> YOUR TASK:
Reproduce exactly the lines from the top of the records below through the line holding "Mi supozas ke".

(Saved entries)

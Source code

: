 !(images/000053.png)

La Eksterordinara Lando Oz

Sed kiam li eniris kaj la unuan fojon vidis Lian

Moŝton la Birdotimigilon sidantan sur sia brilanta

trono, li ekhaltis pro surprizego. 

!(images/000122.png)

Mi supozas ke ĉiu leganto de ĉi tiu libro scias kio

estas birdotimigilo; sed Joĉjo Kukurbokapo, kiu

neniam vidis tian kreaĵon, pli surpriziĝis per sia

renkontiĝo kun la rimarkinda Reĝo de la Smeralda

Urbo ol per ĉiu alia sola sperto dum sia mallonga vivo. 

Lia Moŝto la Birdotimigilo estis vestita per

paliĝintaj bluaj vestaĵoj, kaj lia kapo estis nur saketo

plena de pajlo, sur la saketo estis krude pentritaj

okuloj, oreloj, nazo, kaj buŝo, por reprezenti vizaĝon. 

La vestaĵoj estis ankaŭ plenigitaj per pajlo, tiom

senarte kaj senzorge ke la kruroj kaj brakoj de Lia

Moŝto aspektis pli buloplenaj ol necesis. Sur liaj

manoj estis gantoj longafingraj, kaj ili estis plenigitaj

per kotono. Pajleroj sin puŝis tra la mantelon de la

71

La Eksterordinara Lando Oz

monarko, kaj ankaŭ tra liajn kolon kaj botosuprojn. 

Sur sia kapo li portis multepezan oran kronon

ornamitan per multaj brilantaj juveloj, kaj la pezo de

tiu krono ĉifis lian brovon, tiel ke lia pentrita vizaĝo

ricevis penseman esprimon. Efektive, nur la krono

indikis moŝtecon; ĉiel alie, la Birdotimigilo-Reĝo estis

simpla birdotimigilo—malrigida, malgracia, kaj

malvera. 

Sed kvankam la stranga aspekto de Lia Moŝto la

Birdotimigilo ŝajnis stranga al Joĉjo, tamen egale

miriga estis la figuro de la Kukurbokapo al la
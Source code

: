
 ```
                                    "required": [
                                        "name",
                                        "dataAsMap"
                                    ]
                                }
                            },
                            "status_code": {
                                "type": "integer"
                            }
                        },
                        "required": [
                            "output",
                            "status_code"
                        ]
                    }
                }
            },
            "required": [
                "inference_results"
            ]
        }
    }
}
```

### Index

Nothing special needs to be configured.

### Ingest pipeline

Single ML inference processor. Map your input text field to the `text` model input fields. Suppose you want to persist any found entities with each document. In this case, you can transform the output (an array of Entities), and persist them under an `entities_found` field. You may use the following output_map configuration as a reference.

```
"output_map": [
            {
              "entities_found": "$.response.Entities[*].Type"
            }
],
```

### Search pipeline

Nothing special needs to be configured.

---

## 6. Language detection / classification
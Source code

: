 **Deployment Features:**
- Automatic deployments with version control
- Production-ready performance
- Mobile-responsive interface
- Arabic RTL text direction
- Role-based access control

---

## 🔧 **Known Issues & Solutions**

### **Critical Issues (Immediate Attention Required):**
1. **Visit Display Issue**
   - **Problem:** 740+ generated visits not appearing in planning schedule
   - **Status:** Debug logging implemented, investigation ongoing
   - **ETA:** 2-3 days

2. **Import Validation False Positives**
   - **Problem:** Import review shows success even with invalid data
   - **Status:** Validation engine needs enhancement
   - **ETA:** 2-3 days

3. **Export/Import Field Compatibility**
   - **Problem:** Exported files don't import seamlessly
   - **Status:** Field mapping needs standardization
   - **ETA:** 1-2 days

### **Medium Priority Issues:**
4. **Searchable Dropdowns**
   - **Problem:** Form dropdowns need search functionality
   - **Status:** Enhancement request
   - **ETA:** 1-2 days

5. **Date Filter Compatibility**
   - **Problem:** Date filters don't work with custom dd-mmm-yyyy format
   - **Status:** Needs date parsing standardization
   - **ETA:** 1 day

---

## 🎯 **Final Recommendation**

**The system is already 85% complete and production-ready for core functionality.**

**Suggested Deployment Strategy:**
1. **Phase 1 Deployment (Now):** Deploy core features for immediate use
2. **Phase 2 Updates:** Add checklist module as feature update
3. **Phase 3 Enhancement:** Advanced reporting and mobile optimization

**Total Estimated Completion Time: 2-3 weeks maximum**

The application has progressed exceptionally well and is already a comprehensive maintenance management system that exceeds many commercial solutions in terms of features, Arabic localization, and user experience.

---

> TASK RESPONSE:
Source code

: !(images/000053.png)

La Eksterordinara Lando Oz

Sed kiam li eniris kaj la unuan fojon vidis Lian

Moŝton la Birdotimigilon sidantan sur sia brilanta

trono, li ekhaltis pro surprizego. 

!(images/000122.png)

Mi supozas ke ĉiu leganto de ĉi tiu libro scias kio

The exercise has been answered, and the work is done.